CIA cover-up leads to breach of trust charge

Government chose US interests over the Danish Commonwealth, Greenlandic MPs say

The government is being accused of double-dealing in regards to the illegal transportation of CIA prisoners over Danish airspace, including Greenland, and now a Greenlandic member of the Danish parliament says the case highlights the need for Greenland to take over foreign policy issues.

“We Greenlanders cannot continue to accept the changing views of each new foreign minister,” Lars-Emil Johansen told The Copenhagen Post. “We need more influence on our foreign policy.”

Johansen and Greenland’s other member of the Danish parliament, Juliane Henningsen, have joined the opposition by demanding an independent investigation into the government’s alleged behaviour.

“The case has created enough disagreement as it is,” Henningsen told Politiken newspaper. “So we need to know what took place and what was said.”

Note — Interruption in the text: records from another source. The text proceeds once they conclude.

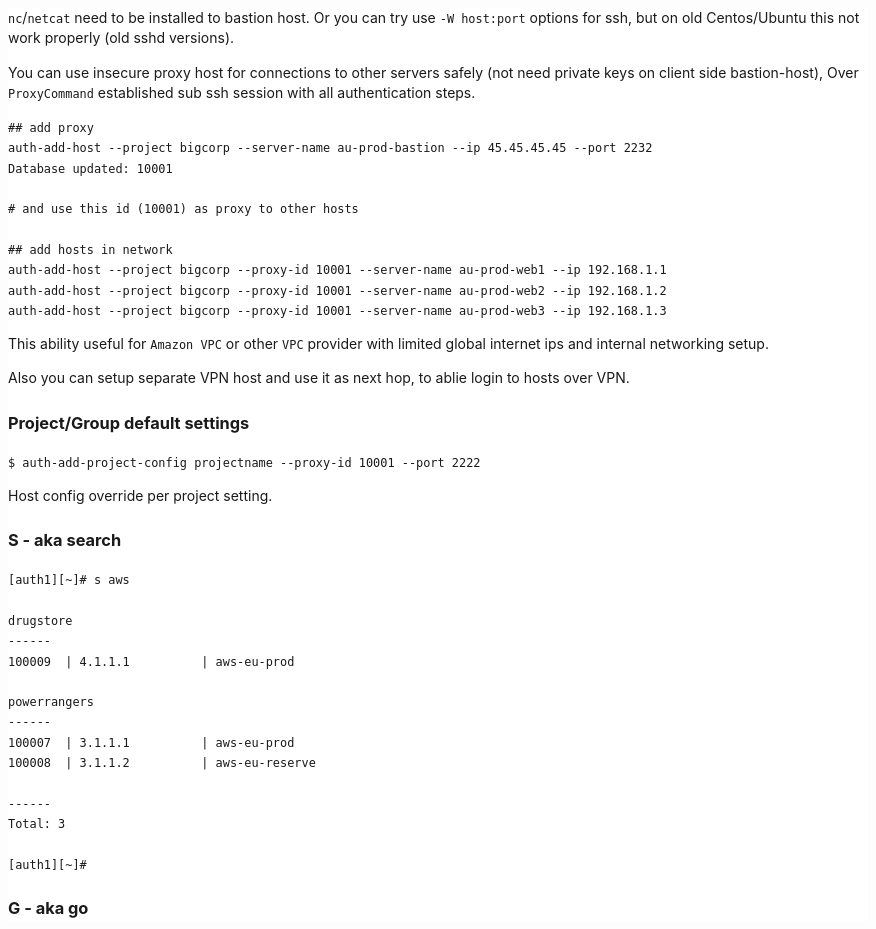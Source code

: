 `nc`/`netcat` need to be installed to bastion host.
Or you can try use `-W host:port` options for ssh,
but on old Centos/Ubuntu this not work properly (old sshd versions).

You can use insecure proxy host for connections to other servers safely
(not need private keys on client side bastion-host),
Over `ProxyCommand` established sub ssh session with all authentication steps.

```
## add proxy
auth-add-host --project bigcorp --server-name au-prod-bastion --ip 45.45.45.45 --port 2232
Database updated: 10001

# and use this id (10001) as proxy to other hosts

## add hosts in network
auth-add-host --project bigcorp --proxy-id 10001 --server-name au-prod-web1 --ip 192.168.1.1
auth-add-host --project bigcorp --proxy-id 10001 --server-name au-prod-web2 --ip 192.168.1.2
auth-add-host --project bigcorp --proxy-id 10001 --server-name au-prod-web3 --ip 192.168.1.3
```

This ability useful for `Amazon VPC`
or other `VPC` provider with limited global internet ips and internal networking setup.

Also you can setup separate VPN host and use it as next hop, to ablie login to hosts over VPN.

### Project/Group default settings

```
$ auth-add-project-config projectname --proxy-id 10001 --port 2222
```

Host config override per project setting.

### S - aka search

```
[auth1][~]# s aws

drugstore
------
100009  | 4.1.1.1          | aws-eu-prod

powerrangers
------
100007  | 3.1.1.1          | aws-eu-prod
100008  | 3.1.1.2          | aws-eu-reserve

------
Total: 3

[auth1][~]#
```


### G - aka go
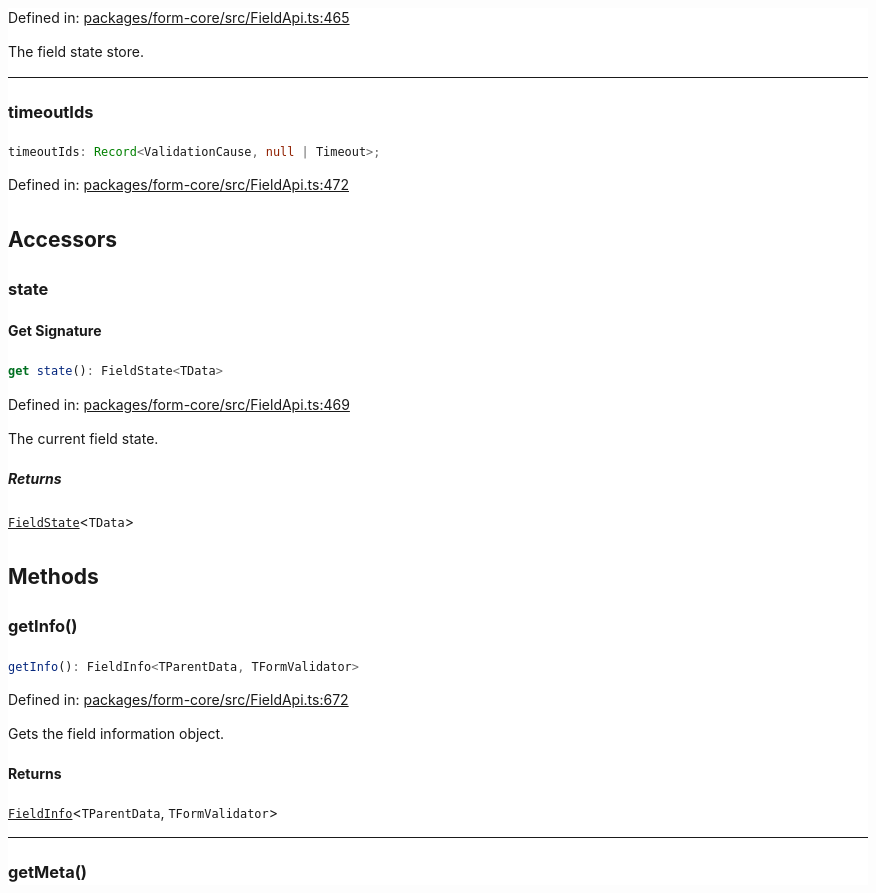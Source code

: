 Defined in: [packages/form-core/src/FieldApi.ts:465](https://github.com/TanStack/form/blob/main/packages/form-core/src/FieldApi.ts#L465)

The field state store.

***

### timeoutIds

```ts
timeoutIds: Record<ValidationCause, null | Timeout>;
```

Defined in: [packages/form-core/src/FieldApi.ts:472](https://github.com/TanStack/form/blob/main/packages/form-core/src/FieldApi.ts#L472)

## Accessors

### state

#### Get Signature

```ts
get state(): FieldState<TData>
```

Defined in: [packages/form-core/src/FieldApi.ts:469](https://github.com/TanStack/form/blob/main/packages/form-core/src/FieldApi.ts#L469)

The current field state.

##### Returns

[`FieldState`](../type-aliases/fieldstate.md)\<`TData`\>

## Methods

### getInfo()

```ts
getInfo(): FieldInfo<TParentData, TFormValidator>
```

Defined in: [packages/form-core/src/FieldApi.ts:672](https://github.com/TanStack/form/blob/main/packages/form-core/src/FieldApi.ts#L672)

Gets the field information object.

#### Returns

[`FieldInfo`](../type-aliases/fieldinfo.md)\<`TParentData`, `TFormValidator`\>

***

### getMeta()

Greenland’s premier Kuupik Kleist, a member of Greenland’s Inuit Ataqatigiit party along with Henningsen, has arranged an extraordinary meeting with Lars Løkke Rasmussen, the prime minister, and foreign minister Lene Espersen to clarify the issue.

The case about CIA’s transportation of prisoners dates back to 2008 and has re-emerged thanks to documents recently published by WikiLeaks. The leaked reports indicate that the government was double-dealing in 2008 when it was forced to check whether the CIA had used Danish airspace for the transport of detainees, reports Politiken newspaper.

Leaked documents from the US Embassy in Copenhagen reveal that while the government promised the parliament it would ask critical questions of the US regarding the flights, James Cain, who was US ambassador in Copenhagen at the time, said that then-Prime Minister Anders Fogh Rasmussen’s government was not actually interested in investigating the alleged CIA flights.

Per Stig Møller, who was foreign minister at the time, has vehemently denied allegations that he misled parliament.

Months after the first parliamentary debate about the CIA flights, the government called on US authorities for clarification, but they received no reply.

Prime Minister Lars Løkke Rasmussen has refused to comment on the issue.

“I will not comment on leaked documents,” he told broadcaster TV2. “The issue has been dealt with and the former foreign minister has answered questions about it in parliament.”

Commentators have referred to this case as the biggest cover-up since the so-called Thule case in 1957, when Danish authorities indirectly gave the US permission to store atomic weapons in Greenland.